The cartel’s secretariat in Vienna issued its first estimates for the year on July 10 in its latest monthly report on the global oil market. Its conclusion: Demand for crude from the 12 OPEC members should remain at an estimated 29.7 million barrels a day (MBD) through 2014, but drop to 29.4 MBD in 2015.
It said the oil supply from non-OPEC producers is expected to grow by 1.3 MBD to 57 MBD in 2015 at a time when the global demand for crude is estimated to be 92.3 MBD, up from 2014 by 1.2 MBD. As a result, OPEC won’t be strained to meet the worldwide demand for oil, the secretariat said in a statement.
The OPEC report doesn’t come as a surprise. Dependence on OPEC oil is declining as the United States and Canada use hydraulic fracturing, or fracking, to extract previously untapped supplies of crude from underground shale deposits.
Two major variables in this equation, however, are consumption in China and the United States, the world’s two biggest oil consumers. There are signs that China’s economy is slowing, and recovery from recession in the United States remains uneven. In fact, U.S. consumption remains the biggest variable, according to Eugen Weinberg, the director of commodities research at Commerzbank AG in Frankfurt. “The million-dollar question is what is going on with non-OPEC supply, and when we speak about non-OPEC we are speaking definitely about the U.S. market,” Weinberg told Bloomberg News. “Otherwise it’s a balanced outlook for the next year, and growth is likely to increase, though maybe OPEC are a little too optimistic on China.”
Related Article: OPEC Meets As World Oil Demand Rises, Production Sputters
OPEC isn’t alone in projecting less pressure on OPEC production in 2015. In Tokyo, Yoshikazu Kobayashi, the oil group manager at the fossil fuels and electric power industry unit of the Institute of Energy Economics-Japan, told Platts on July 10 that he expects the global demand and supply to lessen next year as oil demand rises by 1.4 MBD, less than the projected rise in supply.
Kobayashi’s figures differed slightly from OPEC’s, but both forecasts generally jibed.

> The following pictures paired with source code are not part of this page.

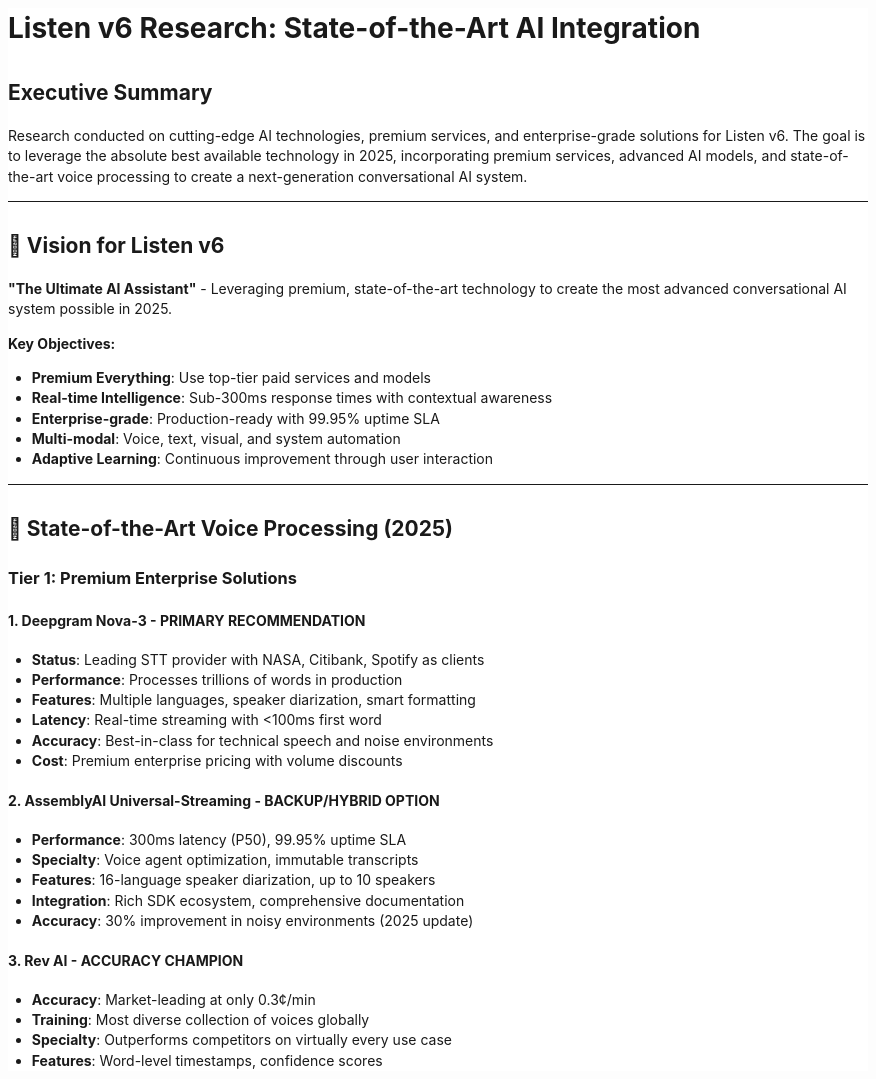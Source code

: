 # Listen v6 Research: State-of-the-Art AI Integration

## Executive Summary

Research conducted on cutting-edge AI technologies, premium services, and enterprise-grade solutions for Listen v6. The goal is to leverage the absolute best available technology in 2025, incorporating premium services, advanced AI models, and state-of-the-art voice processing to create a next-generation conversational AI system.

---

## 🎯 **Vision for Listen v6**

**"The Ultimate AI Assistant"** - Leveraging premium, state-of-the-art technology to create the most advanced conversational AI system possible in 2025.

**Key Objectives:**
- **Premium Everything**: Use top-tier paid services and models
- **Real-time Intelligence**: Sub-300ms response times with contextual awareness
- **Enterprise-grade**: Production-ready with 99.95% uptime SLA
- **Multi-modal**: Voice, text, visual, and system automation
- **Adaptive Learning**: Continuous improvement through user interaction

---

## 🚀 **State-of-the-Art Voice Processing (2025)**

### **Tier 1: Premium Enterprise Solutions**

#### **1. Deepgram Nova-3** - **PRIMARY RECOMMENDATION**
- **Status**: Leading STT provider with NASA, Citibank, Spotify as clients
- **Performance**: Processes trillions of words in production
- **Features**: Multiple languages, speaker diarization, smart formatting
- **Latency**: Real-time streaming with <100ms first word
- **Accuracy**: Best-in-class for technical speech and noise environments
- **Cost**: Premium enterprise pricing with volume discounts

#### **2. AssemblyAI Universal-Streaming** - **BACKUP/HYBRID OPTION**
- **Performance**: 300ms latency (P50), 99.95% uptime SLA
- **Specialty**: Voice agent optimization, immutable transcripts
- **Features**: 16-language speaker diarization, up to 10 speakers
- **Integration**: Rich SDK ecosystem, comprehensive documentation
- **Accuracy**: 30% improvement in noisy environments (2025 update)

#### **3. Rev AI** - **ACCURACY CHAMPION**
- **Accuracy**: Market-leading at only 0.3¢/min
- **Training**: Most diverse collection of voices globally
- **Specialty**: Outperforms competitors on virtually every use case
- **Features**: Word-level timestamps, confidence scores
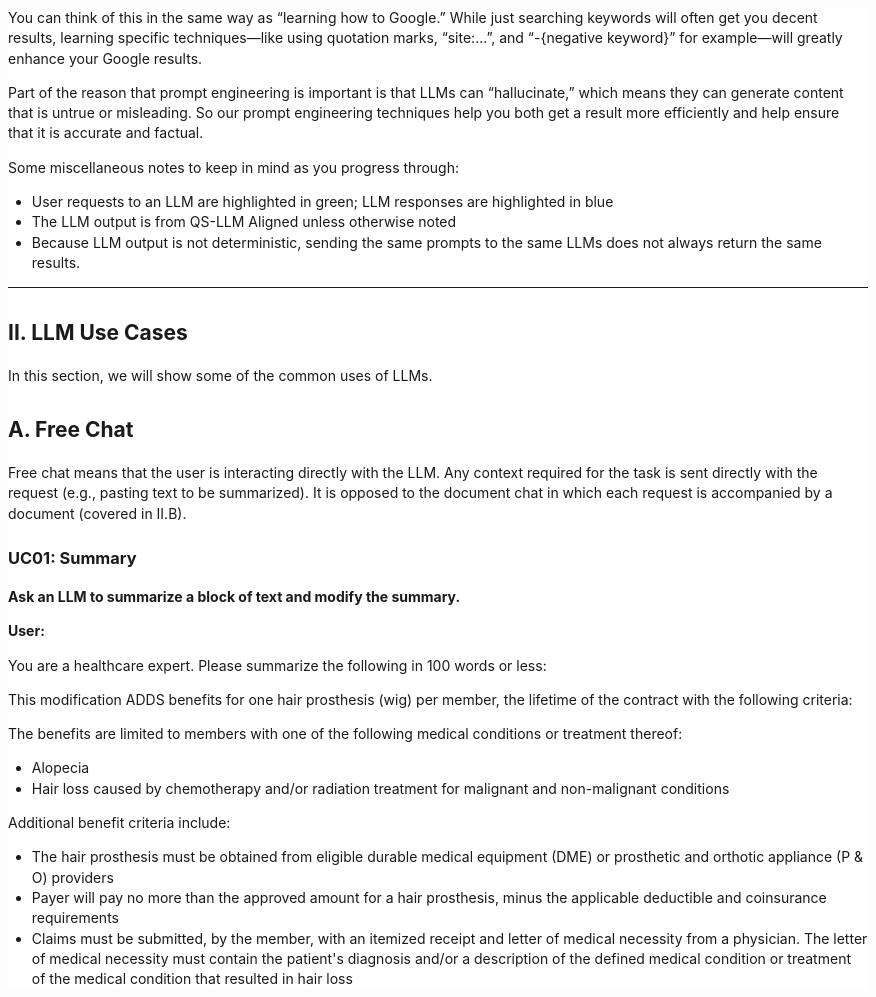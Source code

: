 You can think of this in the same way as “learning how to Google.” While just searching keywords will often get you decent results, learning specific techniques—like using quotation marks, “site:...”, and “-{negative keyword}” for example—will greatly enhance your Google results.

Part of the reason that prompt engineering is important is that LLMs can “hallucinate,” which means they can generate content that is untrue or misleading. So our prompt engineering techniques help you both get a result more efficiently and help ensure that it is accurate and factual.

Some miscellaneous notes to keep in mind as you progress through: 

- User requests to an LLM are highlighted in green; LLM responses are highlighted in blue
- The LLM output is from QS-LLM Aligned unless otherwise noted
- Because LLM output is not deterministic, sending the same prompts to the same LLMs does not always return the same results.

---

## II. LLM Use Cases

In this section, we will show some of the common uses of LLMs.

## A. Free Chat

Free chat means that the user is interacting directly with the LLM. Any context required for the task is sent directly with the request (e.g., pasting text to be summarized). It is opposed to the document chat in which each request is accompanied by a document (covered in II.B). 

### UC01: Summary

**********Ask an LLM to summarize a block of text and modify the summary.********** 

**User:**

You are a healthcare expert. Please summarize the following in 100 words or less: 

This modification ADDS benefits for one hair prosthesis (wig) per member, the lifetime of the contract with the following criteria: 

The benefits are limited to members with one of the following medical conditions or treatment thereof: 

- Alopecia
- Hair loss caused by chemotherapy and/or radiation treatment for malignant and non-malignant conditions

Additional benefit criteria include:

- The hair prosthesis must be obtained from eligible durable medical equipment (DME) or prosthetic and orthotic appliance (P & O) providers
- Payer will pay no more than the approved amount for a hair prosthesis, minus the applicable deductible and coinsurance requirements
- Claims must be submitted, by the member, with an itemized receipt and letter of medical necessity from a physician. The letter of medical necessity must contain the patient's diagnosis and/or a description of the defined medical condition or treatment of the medical condition that resulted in hair loss
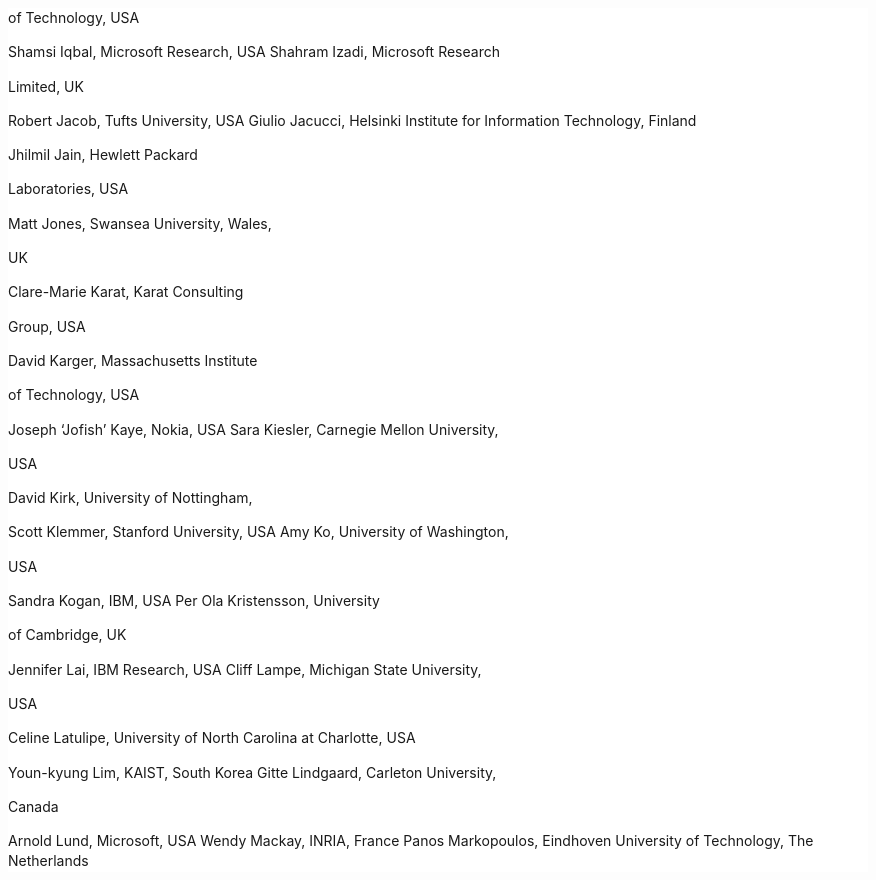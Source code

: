 of Technology, USA

Shamsi Iqbal, Microsoft Research, USA
Shahram Izadi, Microsoft Research

Limited, UK

Robert Jacob, Tufts University, USA
Giulio Jacucci, Helsinki Institute for
Information Technology, Finland

Jhilmil Jain, Hewlett Packard

Laboratories, USA

Matt Jones, Swansea University, Wales,

UK

Clare-Marie Karat, Karat Consulting

Group, USA

David Karger, Massachusetts Institute

 of Technology, USA

Joseph ‘Jofish’ Kaye, Nokia, USA
Sara Kiesler, Carnegie Mellon University,

USA

David Kirk, University of Nottingham,

Scott Klemmer, Stanford University, USA
Amy Ko, University of Washington,

USA

Sandra Kogan, IBM, USA
Per Ola Kristensson, University

of Cambridge, UK

Jennifer Lai, IBM Research, USA
Cliff Lampe, Michigan State University,

USA

Celine Latulipe, University of North
Carolina at Charlotte, USA

Youn-kyung Lim, KAIST, South Korea
Gitte Lindgaard, Carleton University,

Canada

Arnold Lund, Microsoft, USA
Wendy Mackay, INRIA, France
Panos Markopoulos, Eindhoven
University of Technology,
The Netherlands
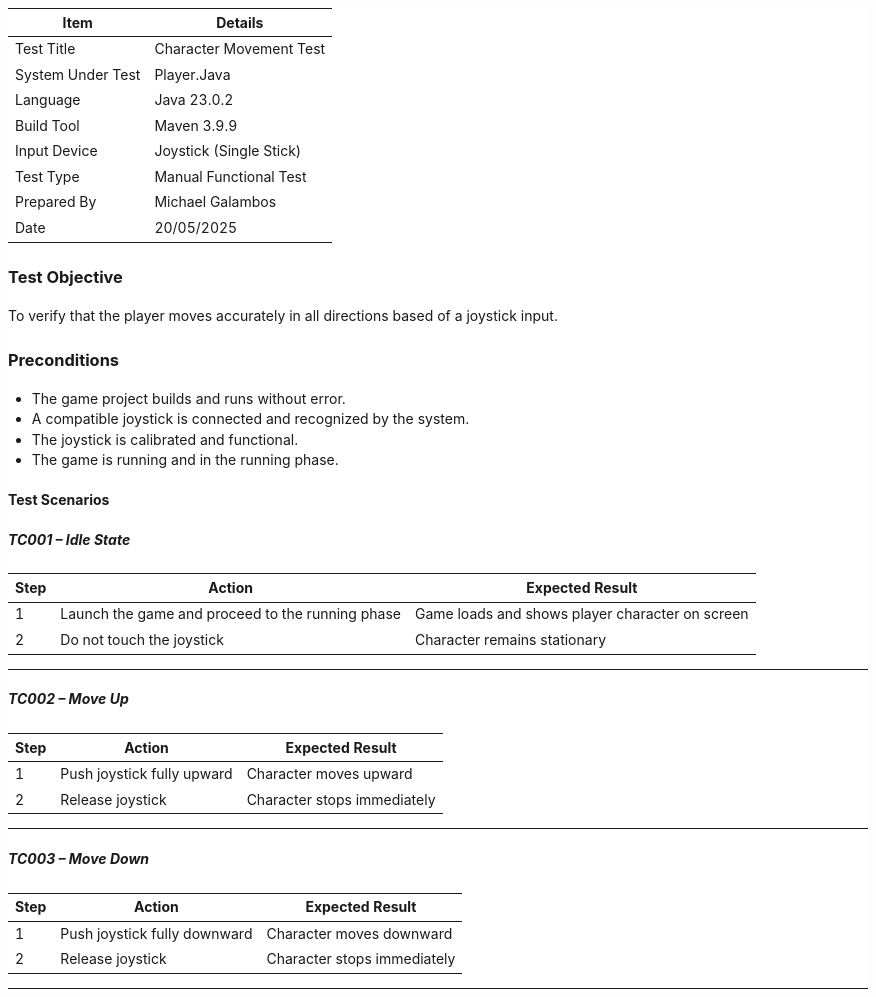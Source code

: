 | Item              | Details                 |
|-------------------|-------------------------|
| Test Title        | Character Movement Test |
| System Under Test | Player.Java             |
| Language          | Java 23.0.2             |
| Build Tool        | Maven 3.9.9             |
| Input Device      | Joystick (Single Stick) |
| Test Type         | Manual Functional Test  |
| Prepared By       | Michael Galambos        |
| Date              | 20/05/2025              |

### Test Objective

To verify that the player moves accurately in all directions based of a joystick input.

### Preconditions

- The game project builds and runs without error.
- A compatible joystick is connected and recognized by the system.
- The joystick is calibrated and functional.
- The game is running and in the running phase.

#### Test Scenarios

##### TC001 – Idle State

| Step | Action                                           | Expected Result                                 |
|------|--------------------------------------------------|-------------------------------------------------|
| 1    | Launch the game and proceed to the running phase | Game loads and shows player character on screen |
| 2    | Do not touch the joystick                        | Character remains stationary                    |

---

##### TC002 – Move Up

| Step | Action                     | Expected Result             |
|------|----------------------------|-----------------------------|
| 1    | Push joystick fully upward | Character moves upward      |
| 2    | Release joystick           | Character stops immediately |

---

##### TC003 – Move Down

| Step | Action                       | Expected Result             |
|------|------------------------------|-----------------------------|
| 1    | Push joystick fully downward | Character moves downward    |
| 2    | Release joystick             | Character stops immediately |

---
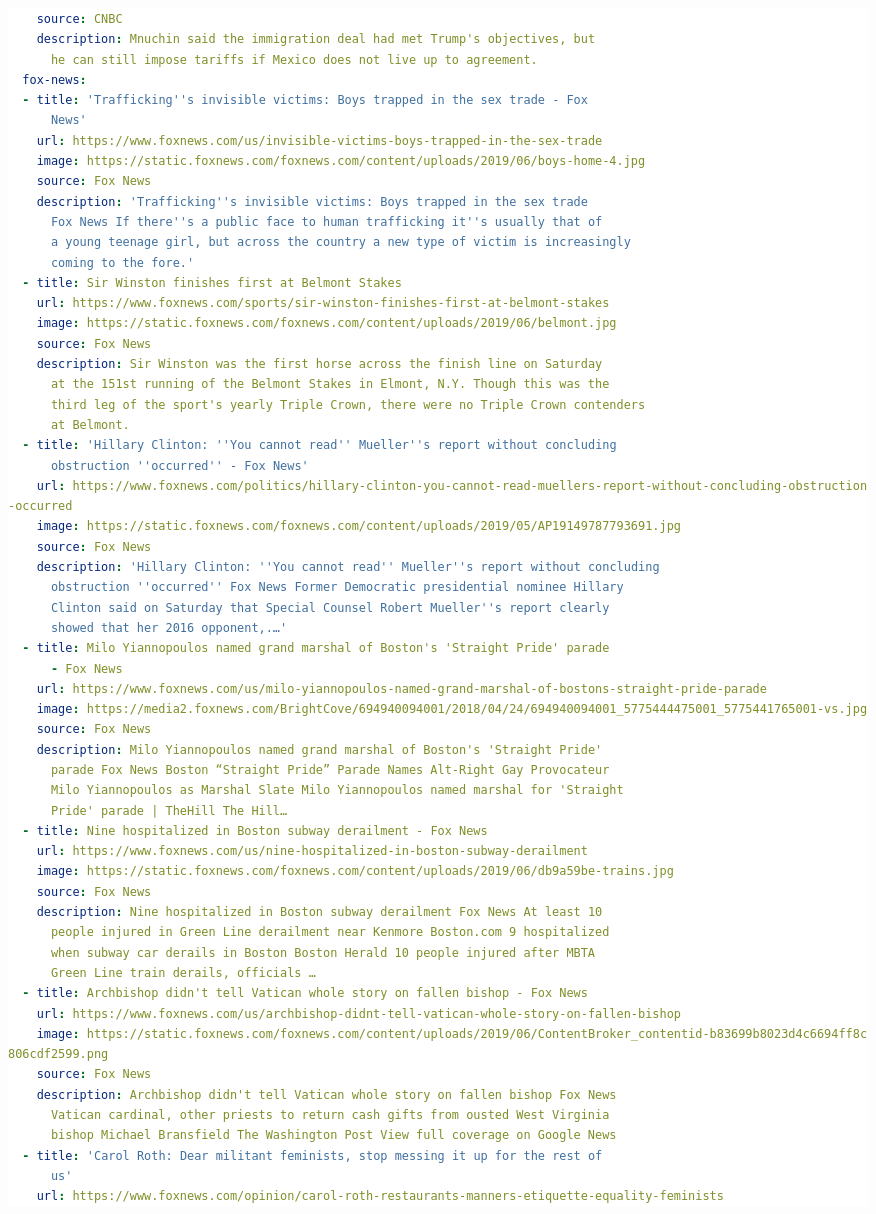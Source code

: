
 ```yaml
    source: CNBC
    description: Mnuchin said the immigration deal had met Trump's objectives, but
      he can still impose tariffs if Mexico does not live up to agreement.
  fox-news:
  - title: 'Trafficking''s invisible victims: Boys trapped in the sex trade - Fox
      News'
    url: https://www.foxnews.com/us/invisible-victims-boys-trapped-in-the-sex-trade
    image: https://static.foxnews.com/foxnews.com/content/uploads/2019/06/boys-home-4.jpg
    source: Fox News
    description: 'Trafficking''s invisible victims: Boys trapped in the sex trade
      Fox News If there''s a public face to human trafficking it''s usually that of
      a young teenage girl, but across the country a new type of victim is increasingly
      coming to the fore.'
  - title: Sir Winston finishes first at Belmont Stakes
    url: https://www.foxnews.com/sports/sir-winston-finishes-first-at-belmont-stakes
    image: https://static.foxnews.com/foxnews.com/content/uploads/2019/06/belmont.jpg
    source: Fox News
    description: Sir Winston was the first horse across the finish line on Saturday
      at the 151st running of the Belmont Stakes in Elmont, N.Y. Though this was the
      third leg of the sport's yearly Triple Crown, there were no Triple Crown contenders
      at Belmont.
  - title: 'Hillary Clinton: ''You cannot read'' Mueller''s report without concluding
      obstruction ''occurred'' - Fox News'
    url: https://www.foxnews.com/politics/hillary-clinton-you-cannot-read-muellers-report-without-concluding-obstruction-occurred
    image: https://static.foxnews.com/foxnews.com/content/uploads/2019/05/AP19149787793691.jpg
    source: Fox News
    description: 'Hillary Clinton: ''You cannot read'' Mueller''s report without concluding
      obstruction ''occurred'' Fox News Former Democratic presidential nominee Hillary
      Clinton said on Saturday that Special Counsel Robert Mueller''s report clearly
      showed that her 2016 opponent,.…'
  - title: Milo Yiannopoulos named grand marshal of Boston's 'Straight Pride' parade
      - Fox News
    url: https://www.foxnews.com/us/milo-yiannopoulos-named-grand-marshal-of-bostons-straight-pride-parade
    image: https://media2.foxnews.com/BrightCove/694940094001/2018/04/24/694940094001_5775444475001_5775441765001-vs.jpg
    source: Fox News
    description: Milo Yiannopoulos named grand marshal of Boston's 'Straight Pride'
      parade Fox News Boston “Straight Pride” Parade Names Alt-Right Gay Provocateur
      Milo Yiannopoulos as Marshal Slate Milo Yiannopoulos named marshal for 'Straight
      Pride' parade | TheHill The Hill…
  - title: Nine hospitalized in Boston subway derailment - Fox News
    url: https://www.foxnews.com/us/nine-hospitalized-in-boston-subway-derailment
    image: https://static.foxnews.com/foxnews.com/content/uploads/2019/06/db9a59be-trains.jpg
    source: Fox News
    description: Nine hospitalized in Boston subway derailment Fox News At least 10
      people injured in Green Line derailment near Kenmore Boston.com 9 hospitalized
      when subway car derails in Boston Boston Herald 10 people injured after MBTA
      Green Line train derails, officials …
  - title: Archbishop didn't tell Vatican whole story on fallen bishop - Fox News
    url: https://www.foxnews.com/us/archbishop-didnt-tell-vatican-whole-story-on-fallen-bishop
    image: https://static.foxnews.com/foxnews.com/content/uploads/2019/06/ContentBroker_contentid-b83699b8023d4c6694ff8c806cdf2599.png
    source: Fox News
    description: Archbishop didn't tell Vatican whole story on fallen bishop Fox News
      Vatican cardinal, other priests to return cash gifts from ousted West Virginia
      bishop Michael Bransfield The Washington Post View full coverage on Google News
  - title: 'Carol Roth: Dear militant feminists, stop messing it up for the rest of
      us'
    url: https://www.foxnews.com/opinion/carol-roth-restaurants-manners-etiquette-equality-feminists
```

Despite the recent increase of North American crude output, Rostam Qasemi, Iran’s oil minister, cautioned that non-OPEC oil output may not be as generous as many believe. He said not all countries are capable of extracting any shale reserves they may have, and stressed that reserves of U.S. shale oil “should not be exaggerated.”
“Everything must be assessed realistically,” Qasemi said July 10 in Frankfurt. “Based on a study by OPEC, we do not believe that there will be vast amounts of energy production in the U.S. In some countries it might not be possible to use those technologies.”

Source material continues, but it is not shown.